Dataset entries
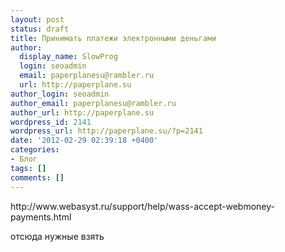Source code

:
 ```yaml
---
layout: post
status: draft
title: Принимать платежи электронными деньгами
author:
  display_name: SlowProg
  login: seoadmin
  email: paperplanesu@rambler.ru
  url: http://paperplane.su
author_login: seoadmin
author_email: paperplanesu@rambler.ru
author_url: http://paperplane.su
wordpress_id: 2141
wordpress_url: http://paperplane.su/?p=2141
date: '2012-02-29 02:39:18 +0400'
categories:
- Блог
tags: []
comments: []
---
```

<p>http:&#47;&#47;www.webasyst.ru&#47;support&#47;help&#47;wass-accept-webmoney-payments.html</p>
<p>отсюда нужные взять</p>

**DIRECTIONS FOR THIS TASK:** Search the records above for the string "paperplanesu". Copy every line that contains it.

**RESULT OF THE TASK:**
  email: paperplanesu@rambler.ru
author_email: paperplanesu@rambler.ru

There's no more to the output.